__Dataset records__:
··········

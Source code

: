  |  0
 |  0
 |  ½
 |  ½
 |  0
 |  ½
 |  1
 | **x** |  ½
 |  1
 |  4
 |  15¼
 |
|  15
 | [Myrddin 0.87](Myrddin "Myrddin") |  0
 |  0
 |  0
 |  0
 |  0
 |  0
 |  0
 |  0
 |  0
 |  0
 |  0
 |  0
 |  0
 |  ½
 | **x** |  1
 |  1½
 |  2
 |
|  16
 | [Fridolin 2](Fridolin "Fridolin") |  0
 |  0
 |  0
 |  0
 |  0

··········

__Task__: Transcribe all of the entries without alteration.

__Exercise solution__:
Source code

:  |  0
 |  0
 |  ½
 |  ½
 |  0
 |  ½
 |  1
 | **x** |  ½
 |  1
 |  4
 |  15¼
 |
|  15
 | [Myrddin 0.87](Myrddin "Myrddin") |  0
 |  0
 |  0
 |  0
 |  0
 |  0
 |  0
 |  0
 |  0
 |  0
 |  0
 |  0
 |  0
 |  ½
 | **x** |  1
 |  1½
 |  2
 |
|  16
 | [Fridolin 2](Fridolin "Fridolin") |  0
 |  0
 |  0
 |  0
 |  0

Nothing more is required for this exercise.